## Task directions
Please copy out the lines in the entries that contain "must".

## Material provided
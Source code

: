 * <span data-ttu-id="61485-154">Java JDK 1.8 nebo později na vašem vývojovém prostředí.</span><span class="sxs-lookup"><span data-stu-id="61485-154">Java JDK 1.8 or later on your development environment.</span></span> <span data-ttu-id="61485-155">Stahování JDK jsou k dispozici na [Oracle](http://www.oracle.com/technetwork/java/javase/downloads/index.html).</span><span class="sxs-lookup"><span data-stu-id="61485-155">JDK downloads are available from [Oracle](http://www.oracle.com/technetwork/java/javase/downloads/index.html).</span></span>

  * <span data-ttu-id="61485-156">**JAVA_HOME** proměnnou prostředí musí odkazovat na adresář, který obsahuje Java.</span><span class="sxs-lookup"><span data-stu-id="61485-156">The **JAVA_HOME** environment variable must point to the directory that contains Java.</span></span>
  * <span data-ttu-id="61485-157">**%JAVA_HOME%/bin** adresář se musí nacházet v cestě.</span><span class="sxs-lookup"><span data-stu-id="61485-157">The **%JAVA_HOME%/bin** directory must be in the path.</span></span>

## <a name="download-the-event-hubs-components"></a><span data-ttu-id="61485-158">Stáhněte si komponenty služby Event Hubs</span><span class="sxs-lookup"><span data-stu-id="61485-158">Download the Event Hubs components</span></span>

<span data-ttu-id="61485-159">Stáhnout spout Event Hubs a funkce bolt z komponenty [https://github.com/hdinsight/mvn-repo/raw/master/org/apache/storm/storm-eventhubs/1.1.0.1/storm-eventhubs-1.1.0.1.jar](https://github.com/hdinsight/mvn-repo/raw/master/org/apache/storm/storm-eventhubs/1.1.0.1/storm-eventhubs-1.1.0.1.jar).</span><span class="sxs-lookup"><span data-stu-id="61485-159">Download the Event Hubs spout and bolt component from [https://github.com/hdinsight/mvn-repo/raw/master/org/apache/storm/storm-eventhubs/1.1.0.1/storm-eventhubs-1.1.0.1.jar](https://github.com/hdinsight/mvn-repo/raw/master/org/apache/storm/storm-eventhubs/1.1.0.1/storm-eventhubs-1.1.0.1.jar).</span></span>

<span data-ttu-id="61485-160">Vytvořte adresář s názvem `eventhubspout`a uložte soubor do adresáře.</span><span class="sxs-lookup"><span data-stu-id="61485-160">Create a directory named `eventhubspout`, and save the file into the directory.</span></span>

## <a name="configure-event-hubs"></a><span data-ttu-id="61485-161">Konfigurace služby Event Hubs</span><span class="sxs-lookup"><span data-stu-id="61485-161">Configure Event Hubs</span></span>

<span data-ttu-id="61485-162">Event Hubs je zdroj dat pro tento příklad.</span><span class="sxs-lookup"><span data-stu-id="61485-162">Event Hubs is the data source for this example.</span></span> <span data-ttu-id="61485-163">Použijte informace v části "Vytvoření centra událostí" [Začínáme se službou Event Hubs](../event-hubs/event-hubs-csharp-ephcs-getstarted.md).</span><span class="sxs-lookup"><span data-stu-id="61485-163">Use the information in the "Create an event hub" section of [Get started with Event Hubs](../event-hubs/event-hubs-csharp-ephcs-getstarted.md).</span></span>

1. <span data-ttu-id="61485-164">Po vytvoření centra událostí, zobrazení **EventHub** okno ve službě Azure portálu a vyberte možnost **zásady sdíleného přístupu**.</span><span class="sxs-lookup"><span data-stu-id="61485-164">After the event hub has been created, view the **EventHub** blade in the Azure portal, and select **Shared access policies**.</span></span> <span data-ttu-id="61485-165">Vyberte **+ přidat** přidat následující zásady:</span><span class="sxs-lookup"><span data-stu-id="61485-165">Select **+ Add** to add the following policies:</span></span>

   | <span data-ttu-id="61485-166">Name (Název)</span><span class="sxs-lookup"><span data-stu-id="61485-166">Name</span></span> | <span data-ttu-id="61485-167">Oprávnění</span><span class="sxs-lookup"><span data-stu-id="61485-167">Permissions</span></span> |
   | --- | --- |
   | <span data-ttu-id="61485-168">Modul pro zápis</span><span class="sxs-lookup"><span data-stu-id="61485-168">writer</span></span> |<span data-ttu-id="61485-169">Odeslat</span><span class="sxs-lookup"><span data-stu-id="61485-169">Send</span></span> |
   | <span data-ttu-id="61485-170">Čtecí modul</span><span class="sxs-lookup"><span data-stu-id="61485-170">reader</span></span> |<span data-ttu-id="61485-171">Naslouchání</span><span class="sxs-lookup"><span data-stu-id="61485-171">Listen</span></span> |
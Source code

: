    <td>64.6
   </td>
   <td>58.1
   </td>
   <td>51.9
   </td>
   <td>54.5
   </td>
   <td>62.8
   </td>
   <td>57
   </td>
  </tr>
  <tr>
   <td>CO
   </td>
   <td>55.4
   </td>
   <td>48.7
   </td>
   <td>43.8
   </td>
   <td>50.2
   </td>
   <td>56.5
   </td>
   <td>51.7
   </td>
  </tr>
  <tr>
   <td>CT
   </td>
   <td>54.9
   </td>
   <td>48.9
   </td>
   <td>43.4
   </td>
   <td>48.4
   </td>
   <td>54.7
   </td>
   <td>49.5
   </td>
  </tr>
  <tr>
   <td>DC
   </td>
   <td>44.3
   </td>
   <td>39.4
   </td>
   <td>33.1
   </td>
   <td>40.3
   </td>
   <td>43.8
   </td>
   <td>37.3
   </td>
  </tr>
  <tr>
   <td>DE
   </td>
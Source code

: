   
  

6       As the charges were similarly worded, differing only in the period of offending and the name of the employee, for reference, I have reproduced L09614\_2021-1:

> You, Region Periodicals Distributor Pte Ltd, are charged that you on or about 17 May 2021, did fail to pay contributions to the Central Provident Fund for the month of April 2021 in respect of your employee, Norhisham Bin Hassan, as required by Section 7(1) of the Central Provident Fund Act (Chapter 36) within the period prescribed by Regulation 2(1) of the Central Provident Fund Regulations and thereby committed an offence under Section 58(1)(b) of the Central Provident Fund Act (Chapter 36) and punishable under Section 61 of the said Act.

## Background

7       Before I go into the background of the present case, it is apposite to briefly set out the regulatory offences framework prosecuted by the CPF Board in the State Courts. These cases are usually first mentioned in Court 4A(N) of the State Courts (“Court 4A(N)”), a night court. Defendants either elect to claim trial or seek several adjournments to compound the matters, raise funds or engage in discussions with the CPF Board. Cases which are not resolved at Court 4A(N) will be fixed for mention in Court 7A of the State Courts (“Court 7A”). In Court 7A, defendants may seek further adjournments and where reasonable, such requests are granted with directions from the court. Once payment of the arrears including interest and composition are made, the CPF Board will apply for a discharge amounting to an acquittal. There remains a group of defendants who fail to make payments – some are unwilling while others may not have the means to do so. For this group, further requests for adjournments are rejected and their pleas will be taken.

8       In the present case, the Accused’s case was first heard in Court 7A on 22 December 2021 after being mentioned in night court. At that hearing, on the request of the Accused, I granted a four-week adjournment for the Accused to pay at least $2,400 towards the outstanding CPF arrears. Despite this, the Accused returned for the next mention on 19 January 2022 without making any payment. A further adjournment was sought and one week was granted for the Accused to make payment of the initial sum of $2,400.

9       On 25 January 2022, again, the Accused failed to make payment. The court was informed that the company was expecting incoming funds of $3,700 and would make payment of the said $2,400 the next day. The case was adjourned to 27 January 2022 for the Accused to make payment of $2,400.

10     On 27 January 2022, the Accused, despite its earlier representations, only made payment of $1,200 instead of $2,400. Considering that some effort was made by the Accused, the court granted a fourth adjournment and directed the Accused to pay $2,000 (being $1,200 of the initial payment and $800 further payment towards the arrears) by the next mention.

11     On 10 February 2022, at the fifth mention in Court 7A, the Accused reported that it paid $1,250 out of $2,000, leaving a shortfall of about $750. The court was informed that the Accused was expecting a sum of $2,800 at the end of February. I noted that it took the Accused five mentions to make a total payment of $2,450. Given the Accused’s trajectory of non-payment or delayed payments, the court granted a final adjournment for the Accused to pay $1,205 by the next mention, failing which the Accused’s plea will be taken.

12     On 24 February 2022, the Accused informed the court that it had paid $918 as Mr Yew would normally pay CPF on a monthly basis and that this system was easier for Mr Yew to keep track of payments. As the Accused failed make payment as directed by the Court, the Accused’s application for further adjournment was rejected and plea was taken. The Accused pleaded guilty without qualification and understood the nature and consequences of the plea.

## Solution below
  * <span data-ttu-id="61485-156">**JAVA_HOME** proměnnou prostředí musí odkazovat na adresář, který obsahuje Java.</span><span class="sxs-lookup"><span data-stu-id="61485-156">The **JAVA_HOME** environment variable must point to the directory that contains Java.</span></span>
  * <span data-ttu-id="61485-157">**%JAVA_HOME%/bin** adresář se musí nacházet v cestě.</span><span class="sxs-lookup"><span data-stu-id="61485-157">The **%JAVA_HOME%/bin** directory must be in the path.</span></span>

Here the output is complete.